Выбрать главу

Пастернак взял за правило и как бы подчеркивал, что художник обязан найти в себе мужество сопротивляться нареканиям своих поклонников, бунтовать против их желания заставить его повторять полюбившееся им или заставить его не отходить от проложенной им самим в данный момент — и именно в данный момент — дороги. «Я сам свой высший суд», словно утверждал он.

При всем том была тогда в Пастернаке какая-то, казалось, непреходящая детскость, может быть, даже наивность и непомерная свежесть восприятий, точно каждый день мир открывался ему впервые. Он верил людям, хотел верить в то, что «все образуется», хоть и жил в эпоху небывалых подземных и надземных толчков и на все эти явления отнюдь не закрывал глаза.

При посещениях «Фазанен-Экка» меня поразила некоторая перемена в настроениях Пастернака. В течение долгого времени он искренно и глубоко любил ту воображаемую Германию, которую раз навсегда полюбила и Цветаева, «где все еще по Кенигсбергу / проходит узколицый Кант», ту, о которой он переписывался с одним из любимейших своих современников, с Рильке. Он еще способен был ее идеализировать и не замечал того, что происходило в ее подпочве.
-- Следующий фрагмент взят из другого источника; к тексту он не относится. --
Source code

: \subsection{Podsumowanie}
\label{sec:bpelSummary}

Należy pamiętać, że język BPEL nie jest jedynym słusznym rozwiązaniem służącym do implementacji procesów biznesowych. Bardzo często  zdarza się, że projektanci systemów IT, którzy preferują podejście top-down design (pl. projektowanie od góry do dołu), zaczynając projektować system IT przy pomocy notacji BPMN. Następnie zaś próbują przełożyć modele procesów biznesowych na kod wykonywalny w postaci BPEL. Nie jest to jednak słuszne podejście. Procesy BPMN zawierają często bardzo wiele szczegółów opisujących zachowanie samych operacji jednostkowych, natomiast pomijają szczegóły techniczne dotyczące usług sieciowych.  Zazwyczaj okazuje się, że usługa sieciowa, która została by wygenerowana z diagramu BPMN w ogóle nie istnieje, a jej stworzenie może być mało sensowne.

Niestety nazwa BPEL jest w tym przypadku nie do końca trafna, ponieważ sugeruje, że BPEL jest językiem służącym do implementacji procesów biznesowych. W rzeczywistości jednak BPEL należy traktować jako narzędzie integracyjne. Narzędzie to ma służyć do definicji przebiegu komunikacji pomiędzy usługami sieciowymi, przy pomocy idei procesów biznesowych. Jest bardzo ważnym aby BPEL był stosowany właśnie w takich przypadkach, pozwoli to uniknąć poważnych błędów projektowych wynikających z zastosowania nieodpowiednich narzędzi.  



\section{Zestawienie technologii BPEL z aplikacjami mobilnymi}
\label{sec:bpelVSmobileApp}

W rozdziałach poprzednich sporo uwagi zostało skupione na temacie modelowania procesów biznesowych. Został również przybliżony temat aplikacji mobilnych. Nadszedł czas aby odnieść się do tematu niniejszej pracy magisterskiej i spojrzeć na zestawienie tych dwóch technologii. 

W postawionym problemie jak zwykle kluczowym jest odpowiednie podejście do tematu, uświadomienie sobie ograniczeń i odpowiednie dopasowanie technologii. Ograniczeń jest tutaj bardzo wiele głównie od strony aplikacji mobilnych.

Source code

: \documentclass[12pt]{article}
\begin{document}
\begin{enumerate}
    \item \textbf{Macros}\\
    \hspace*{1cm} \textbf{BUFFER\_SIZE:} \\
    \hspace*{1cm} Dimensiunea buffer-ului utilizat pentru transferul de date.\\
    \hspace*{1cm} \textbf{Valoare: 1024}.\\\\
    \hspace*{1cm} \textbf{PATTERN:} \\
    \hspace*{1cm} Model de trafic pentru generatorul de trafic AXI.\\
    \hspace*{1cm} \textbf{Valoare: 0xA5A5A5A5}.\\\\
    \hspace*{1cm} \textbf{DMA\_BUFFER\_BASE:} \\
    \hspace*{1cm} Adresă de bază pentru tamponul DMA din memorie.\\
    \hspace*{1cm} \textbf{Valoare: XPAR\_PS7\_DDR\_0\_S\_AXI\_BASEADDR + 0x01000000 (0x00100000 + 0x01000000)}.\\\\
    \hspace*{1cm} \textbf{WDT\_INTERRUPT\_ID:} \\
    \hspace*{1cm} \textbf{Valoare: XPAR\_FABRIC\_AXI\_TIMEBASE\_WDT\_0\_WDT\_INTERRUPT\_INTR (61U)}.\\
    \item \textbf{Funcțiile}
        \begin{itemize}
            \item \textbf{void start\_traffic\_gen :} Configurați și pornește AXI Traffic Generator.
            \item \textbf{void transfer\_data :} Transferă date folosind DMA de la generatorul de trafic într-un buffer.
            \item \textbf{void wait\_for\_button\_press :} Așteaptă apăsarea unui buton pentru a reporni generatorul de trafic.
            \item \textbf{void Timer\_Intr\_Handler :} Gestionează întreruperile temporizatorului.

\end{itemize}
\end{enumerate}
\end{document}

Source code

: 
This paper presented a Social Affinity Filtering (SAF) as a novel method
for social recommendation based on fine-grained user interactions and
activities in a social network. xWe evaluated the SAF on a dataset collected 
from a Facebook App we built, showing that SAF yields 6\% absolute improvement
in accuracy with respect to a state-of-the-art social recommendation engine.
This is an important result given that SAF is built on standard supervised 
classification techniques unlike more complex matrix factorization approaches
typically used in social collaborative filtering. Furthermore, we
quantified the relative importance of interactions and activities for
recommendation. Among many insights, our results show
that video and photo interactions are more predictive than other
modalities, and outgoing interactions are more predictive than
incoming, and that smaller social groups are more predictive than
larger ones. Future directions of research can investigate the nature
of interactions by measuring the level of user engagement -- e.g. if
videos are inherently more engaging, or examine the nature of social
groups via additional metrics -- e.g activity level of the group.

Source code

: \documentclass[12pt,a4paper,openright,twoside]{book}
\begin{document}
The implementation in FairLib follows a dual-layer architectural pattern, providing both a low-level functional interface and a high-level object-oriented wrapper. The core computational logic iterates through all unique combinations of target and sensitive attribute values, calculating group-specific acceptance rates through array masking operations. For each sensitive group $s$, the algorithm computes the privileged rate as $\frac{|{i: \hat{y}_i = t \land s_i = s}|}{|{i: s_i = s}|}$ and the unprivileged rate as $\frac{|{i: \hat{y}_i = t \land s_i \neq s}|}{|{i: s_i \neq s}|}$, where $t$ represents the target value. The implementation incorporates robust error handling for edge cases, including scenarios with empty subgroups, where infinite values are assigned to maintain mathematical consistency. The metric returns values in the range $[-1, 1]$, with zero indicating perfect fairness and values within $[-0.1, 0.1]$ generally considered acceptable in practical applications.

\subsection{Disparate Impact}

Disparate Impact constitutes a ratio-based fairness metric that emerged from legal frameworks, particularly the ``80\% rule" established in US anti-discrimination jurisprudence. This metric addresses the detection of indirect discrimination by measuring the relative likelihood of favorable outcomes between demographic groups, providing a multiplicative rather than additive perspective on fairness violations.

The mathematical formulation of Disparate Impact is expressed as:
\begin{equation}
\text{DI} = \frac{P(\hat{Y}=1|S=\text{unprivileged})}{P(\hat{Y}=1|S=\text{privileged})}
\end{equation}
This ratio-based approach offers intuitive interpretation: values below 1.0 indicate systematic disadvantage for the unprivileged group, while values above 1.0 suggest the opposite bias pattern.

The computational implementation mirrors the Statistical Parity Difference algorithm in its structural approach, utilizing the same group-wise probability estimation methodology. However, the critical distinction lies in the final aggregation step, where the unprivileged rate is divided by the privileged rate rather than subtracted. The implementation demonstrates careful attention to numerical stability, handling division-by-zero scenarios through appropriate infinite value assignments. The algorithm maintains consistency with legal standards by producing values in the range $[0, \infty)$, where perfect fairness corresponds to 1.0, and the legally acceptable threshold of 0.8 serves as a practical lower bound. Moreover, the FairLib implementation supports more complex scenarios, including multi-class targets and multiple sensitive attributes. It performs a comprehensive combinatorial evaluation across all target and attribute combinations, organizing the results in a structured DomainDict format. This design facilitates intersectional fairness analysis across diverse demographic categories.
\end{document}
Особенно ему был дорог Марбург, где на роковом пути из Лондона на родину читал лекции Джиордано Бруно и по мостовым которого в течение пяти лет «шаркал» Ломоносов. Этот университетский городок был ему дорог не только по студенческим, но и по сентиментальным воспоминаниям. И вот — кратковременная поездка «в прошлое» произвела на него нестираемое впечатление, в Марбурге он увидел, чего не хотел замечать в Берлине. Вся страна стала ему видеться в новом ракурсе. Взволнованным голосом он стал говорить то, что за тем вписал в «Охранную грамоту» — «Ландшафт, когда-то слишком думавший о Тридцатилетней войне, кончил тем, что сам себе ее напророчил».

Вскоре после этих нескольких чаепитий мы разъехались и мне только еще один раз в жизни удалось столкнуться с Пастернаком в наиболее неподходящей для разговора обстановке. Он приезжал в Париж на какой-то писательский чуть ли не «антифашистский» съезд, чем-то глубоко расстроенный, изнервничавшийся, издерганный. Кроме того, встреча случайно произошла на квартире одной из тех, в кого в молодости он был влюблен и кого не видел затем «полжизни», а то и больше. Я пришел в момент, когда Пастернак уходил. Могла ли тут найтись какая- либо общая тема, да и то, что меня с ним когда-то как-то связывало, уже бесповоротно испарилось. Мы были уже жителями разных планет.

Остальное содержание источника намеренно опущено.